Dystopian though it appears from afar, the house is a stellar example of what the architectural historian Bernard Rudofsky called “architecture without architects,” having been designed with its location in mind rather than architectural convention. A shallow concrete box hoisted to a height at which it seems set to glide into the Atlantic, the structure is equipped to survive scorching heat, fetid humidity, tropical storms, rainy seasons, and anything else the Ghanaian climate subjects it to—while allowing its occupants to enjoy the dazzling views from the cliffs and across the water. “When the sun goes down,” says Höller, “the light is golden, and the house looks as though it is about to take off.”
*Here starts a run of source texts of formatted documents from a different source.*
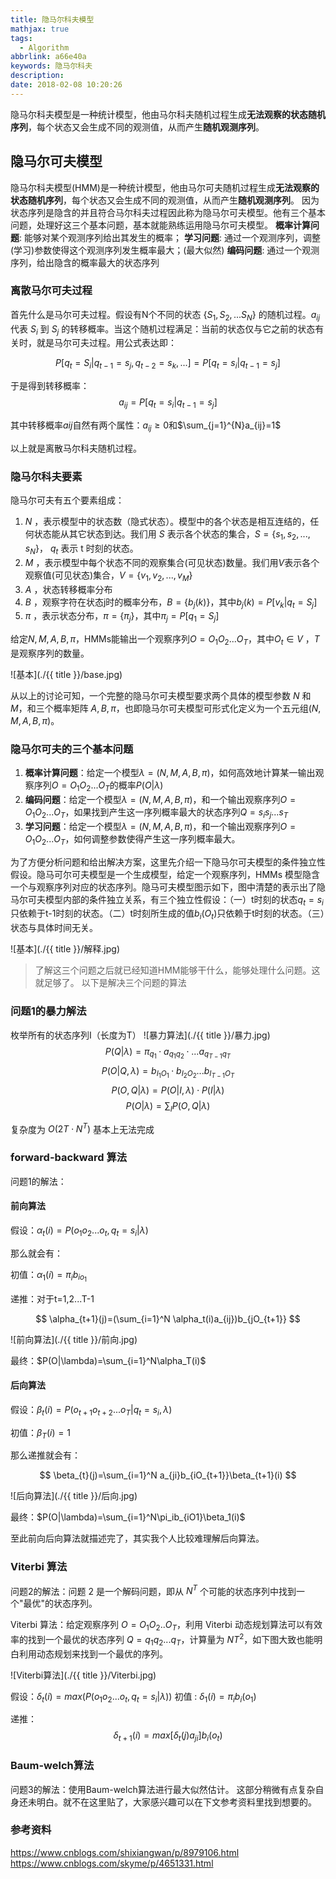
 ```yaml
---
title: 隐马尔科夫模型
mathjax: true
tags:
  - Algorithm
abbrlink: a66e40a
keywords: 隐马尔科夫
description: 
date: 2018-02-08 10:20:26
---
```


隐马尔科夫模型是一种统计模型，他由马尔科夫随机过程生成**无法观察的状态随机序列**，每个状态又会生成不同的观测值，从而产生**随机观测序列**。

<!-- more -->


## 隐马尔可夫模型
隐马尔科夫模型(HMM)是一种统计模型，他由马尔可夫随机过程生成**无法观察的状态随机序列**，每个状态又会生成不同的观测值，从而产生**随机观测序列**。
因为状态序列是隐含的并且符合马尔科夫过程因此称为隐马尔可夫模型。他有三个基本问题，处理好这三个基本问题，基本就能熟练运用隐马尔可夫模型。
**概率计算问题**: 能够对某个观测序列给出其发生的概率；
**学习问题**: 通过一个观测序列，调整(学习)参数使得这个观测序列发生概率最大；(最大似然)
**编码问题**: 通过一个观测序列，给出隐含的概率最大的状态序列

### 离散马尔可夫过程
首先什么是马尔可夫过程。假设有N个不同的状态 $\{S_1,S_2,...S_N\}$ 的随机过程。$a_{ij}$ 代表 $S_i$ 到 $S_j$ 的转移概率。当这个随机过程满足：当前的状态仅与它之前的状态有关时，就是马尔可夫过程。用公式表达即：

$$
P[q_t=S_i|q_{t-1}=s_j,q_{t-2}=s_k,...] = P[q_t=s_i|q_{t-1}=s_j]
$$

于是得到转移概率：
$$
a_{ij}=P[q_t=s_i|q_{t-1}=s_j]
$$

其中转移概率$a{ij}$自然有两个属性：$a_{ij}\geq0$和$\sum_{j=1}^{N}a_{ij}=1$

以上就是离散马尔科夫随机过程。

### 隐马尔科夫要素
隐马尔可夫有五个要素组成：

1. $N$ ，表示模型中的状态数（隐式状态）。模型中的各个状态是相互连结的，任何状态能从其它状态到达。我们用 $S$ 表示各个状态的集合，$S=\{s_1,s_2,...,s_N\}$， $q_t$ 表示 t 时刻的状态。
2. $M$ ，表示模型中每个状态不同的观察集合(可见状态)数量。我们用$V$表示各个观察值(可见状态)集合，$V=\{v_1,v_2,...,v_M\}$
3. $A$ ，状态转移概率分布
4. $B$ ，观察字符在状态j时的概率分布，$B=\{b_j(k)\}$，其中$b_j(k)=P[v_k|q_t=S_j]$
5. $\pi$ ，表示状态分布，$\pi=\{\pi_j\}$，其中$\pi_j=P[q_1=S_j]$

给定$N,M,A,B,\pi$，HMMs能输出一个观察序列$O=O_1O_2...O_T$，其中$O_t\in V$ ，$T$ 是观察序列的数量。

![基本](./{{ title }}/base.jpg)

从以上的讨论可知，一个完整的隐马尔可夫模型要求两个具体的模型参数 $N$ 和 $M$，和三个概率矩阵 $A,B,π$，也即隐马尔可夫模型可形式化定义为一个五元组$(N,M,A,B,π)$。

### 隐马尔可夫的三个基本问题

1. **概率计算问题**：给定一个模型$\lambda=(N,M,A,B,\pi)$，如何高效地计算某一输出观察序列$O=O_1O_2...O_T$的概率$P(O|\lambda)$
2. **编码问题**：给定一个模型$\lambda=(N,M,A,B,\pi)$，和一个输出观察序列$O=O_1O_2...O_T$，如果找到产生这一序列概率最大的状态序列$Q=s_is_j...s_T$
3. **学习问题**：给定一个模型$\lambda=(N,M,A,B,\pi)$，和一个输出观察序列$O=O_1O_2...O_T$，如何调整参数使得产生这一序列概率最大。

为了方便分析问题和给出解决方案，这里先介绍一下隐马尔可夫模型的条件独立性假设。隐马可尔可夫模型是一个生成模型，给定一个观察序列，HMMs 模型隐含一个与观察序列对应的状态序列。隐马可夫模型图示如下，图中清楚的表示出了隐马尔可夫模型内部的条件独立关系，有三个独立性假设：（一）t时刻的状态$q_t=s_i$只依赖于t-1时刻的状态。（二）t时刻所生成的值$b_i(O_t)$只依赖于t时刻的状态。（三）状态与具体时间无关。

![基本](./{{ title }}/解释.jpg)


> 了解这三个问题之后就已经知道HMM能够干什么，能够处理什么问题。这就足够了。
>  以下是解决三个问题的算法

### 问题1的暴力解法
枚举所有的状态序列I（长度为T）
![暴力算法](./{{ title }}/暴力.jpg)
 $$
P(Q|\lambda)=\pi_{q_1}\cdot a_{q_1q_2}\cdot...a_{q_{T-1}q_{T}}
$$
$$
P(O|Q,\lambda)=b_{I_1O_1}\cdot b_{I_2O_2}...b_{I_{T-1}O_T}
$$
$$
P(O,Q|\lambda)=P(O|I,\lambda)\cdot P(I|\lambda)
$$
$$
P(O|\lambda)=\sum_I P(O,Q|\lambda)
$$

复杂度为 $O(2T\cdot N^T)$ 基本上无法完成

### forward-backward 算法
问题1的解法：
#### 前向算法
假设：$\alpha_t(i)=P(o_1o_2...o_t,q_t=s_i|\lambda)$

那么就会有：

初值：$\alpha_1(i)=\pi_ib_{io_1}$

递推：对于t=1,2...T-1

$$
\alpha_{t+1}(j)=(\sum_{i=1}^N \alpha_t(i)a_{ij})b_{jO_{t+1}}
$$

![前向算法](./{{ title }}/前向.jpg)

最终：$P(O|\lambda)=\sum_{i=1}^N\alpha_T(i)$

#### 后向算法
假设：$\beta_t(i)=P(o_{t+1}o_{t+2}...o_T|q_t=s_i,\lambda)$

初值：$\beta_T(i)=1$

那么递推就会有：

$$
\beta_{t}(j)=\sum_{i=1}^N a_{ji}b_{iO_{t+1}}\beta_{t+1}(i)
$$

![后向算法](./{{ title }}/后向.jpg)

最终：$P(O|\lambda)=\sum_{i=1}^N\pi_ib_{iO1}\beta_1(i)$

至此前向后向算法就描述完了，其实我个人比较难理解后向算法。

### Viterbi 算法
问题2的解法：问题 2 是一个解码问题，即从 $N^T$ 个可能的状态序列中找到一个"最优"的状态序列。

Viterbi 算法：给定观察序列 $Ο=Ο_1Ο_2..Ο_T$，利用 Viterbi 动态规划算法可以有效率的找到一个最优的状态序列 $Q=q_1q_2...q_T$，计算量为 $NT^2$，如下图大致也能明白利用动态规划来找到一个最优的序列。


![Viterbi算法](./{{ title }}/Viterbi.jpg)

假设：$\delta_t(i)=max(P(o_1o_2...o_t,q_t=s_i|\lambda))$
初值 : $\delta_1(i)=\pi_ib_i(o_1)$

递推：
$$
\delta_{t+1}(i) = max[\delta_t(j)a_{ji}]b_i(o_t)
$$

### Baum-welch算法
问题3的解法：使用Baum-welch算法进行最大似然估计。
这部分稍微有点复杂自身还未明白。就不在这里贴了，大家感兴趣可以在下文参考资料里找到想要的。



### 参考资料
https://www.cnblogs.com/shixiangwan/p/8979106.html
https://www.cnblogs.com/skyme/p/4651331.html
He and Odenbach each have a room on opposite sides of the building, shaped like skinny parallelograms with huge windows overlooking the ocean. The cavernous space between them includes a communal living area and kitchen with one long wall open to the Atlantic and nothing to stop the wind and rain from blowing through. During the day the surf can be seen—and heard—crashing on the gray rocks of the beach; at night, the water disappears into an eerie black chasm, with the roaring of the waves the only clue that the ocean is out there. “The sound is fantastic,” says Odenbach. “Often I start playing music and then turn it off because I would rather listen to the waves.”